102 | odbicie

605 56 30
                                    

Zamilkłam. Na moje szczęście powiedział to na tyle cicho, że reszta piratów nie słyszała.

Sztylet w mojej ręce się poluzował, a mięśnie zaczęły ciągnąć broń w stronę ziemi. Zamrugałam parę razy, czekając na rozwój wydarzeń.

Peter chyba zrozumiał, bo wywrócił oczami i odwrócił spojrzenie.

W tym momencie wszystko stało się bardzo szybko.

— Nie zdążyłaś — powiedział i wyrwał rękę z uwiązań. Dokładnie to samo zrobili wszyscy Zaginieni Chłopcy. Zabezpieczenia upadły, a jeńcy wstali gotowi do walki. Peter w sekundę dobył noża i upadł na mnie, przystawiając ostrze do mojego gardła — Miałaś pierwszą i ostatnią szansę, żeby mnie zabić — ironizował.

— Zjeżdżaj! — zrzuciłam go siebie i dobyłam miecza, leżącego obok nas. Wokół mnie trwała zacięta i krwawa walka pomiędzy dziećmi, a piratami.

Przybrałam pozycję do starcia i ustawiłam się w gotowości do ataku. Peter jednak inaczej interpretował aktualną sytuację. Stał z przechyloną na bok głową i mierzył mnie wyśmiewającym spojrzeniem.

Skoczyłam na ręce i z wyskoku kopnęłam go w brzuch. Zanim jednak się podniosłam, zielonooki znalazł się za mną. Nawet nie wiem kiedy poczułam chłód noża na gardle.

Nabrałam głęboko powietrza. Musiałam się wić i wyratować. Nawet jeśli będzie bolało.

Natychmiast rąbnęłam Petera łokciem pod żebro i złapałam rękę z ostrzem. Rozciął moja szyję, ale dłoń została wykręcona i zielonooki syknął. Automatycznie kopnęłam go w udo i podskoczyłam, by z obrotu skasować go kopniakiem na wątrobę.

W ostatnim jednak momencie, wyciął mi nogę i zanim zdążyłam upaść, założył duszenie na gardle od tyłu. Zacisnęłam zęby i zaczęłam się wyrywać, a on iść ze mną do tyłu.

— Nie walcz.

— Po moim trupie — syknęłam. Robiłam się czerwona od braku powietrza.

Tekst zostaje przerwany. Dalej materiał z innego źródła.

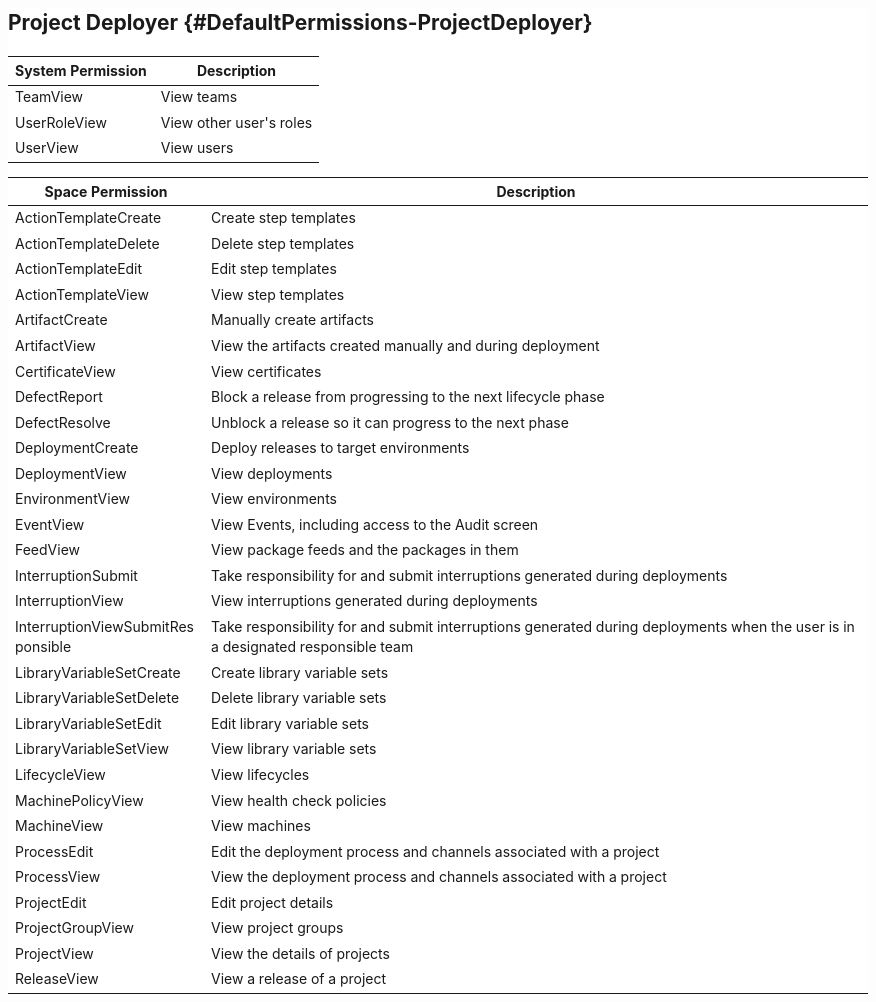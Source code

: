 ## Project Deployer {#DefaultPermissions-ProjectDeployer}

| System Permission           | Description                              |
| --------------------------- | ---------------------------------------- |
| TeamView                    | View teams |
| UserRoleView                | View other user's roles |
| UserView                    | View users |

| Space Permission            | Description                              |
| --------------------------- | ---------------------------------------- |
| ActionTemplateCreate        | Create step templates |
| ActionTemplateDelete        | Delete step templates |
| ActionTemplateEdit          | Edit step templates |
| ActionTemplateView          | View step templates |
| ArtifactCreate              | Manually create artifacts |
| ArtifactView                | View the artifacts created manually and during deployment |
| CertificateView             | View certificates |
| DefectReport                | Block a release from progressing to the next lifecycle phase |
| DefectResolve               | Unblock a release so it can progress to the next phase |
| DeploymentCreate            | Deploy releases to target environments |
| DeploymentView              | View deployments |
| EnvironmentView             | View environments |
| EventView                   | View Events, including access to the Audit screen |
| FeedView                    | View package feeds and the packages in them |
| InterruptionSubmit          | Take responsibility for and submit interruptions generated during deployments |
| InterruptionView            | View interruptions generated during deployments |
| InterruptionViewSubmitResponsible | Take responsibility for and submit interruptions generated during deployments when the user is in a designated responsible team |
| LibraryVariableSetCreate    | Create library variable sets |
| LibraryVariableSetDelete    | Delete library variable sets |
| LibraryVariableSetEdit      | Edit library variable sets |
| LibraryVariableSetView      | View library variable sets |
| LifecycleView               | View lifecycles |
| MachinePolicyView           | View health check policies |
| MachineView                 | View machines |
| ProcessEdit                 | Edit the deployment process and channels associated with a project |
| ProcessView                 | View the deployment process and channels associated with a project |
| ProjectEdit                 | Edit project details |
| ProjectGroupView            | View project groups |
| ProjectView                 | View the details of projects |
| ReleaseView                 | View a release of a project |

Uderzałam jego przedramię i powoli sięgałam ręką po nóż do pasa.

— To już niedługo, jak nie skończysz się wiercić — wyswobodziłam się w końcu, ale Peter szarpnął mnie za łokieć i wrzucił do wielkiej skrzyni. Od razu poznałam kwaterę Fallora. Podniosłam się, żeby wyskoczyć z pudła i stanąć do walki, ale zielonooki w ułamku sekundy znalazł się obok mnie i zamknął pokrywkę skrytki.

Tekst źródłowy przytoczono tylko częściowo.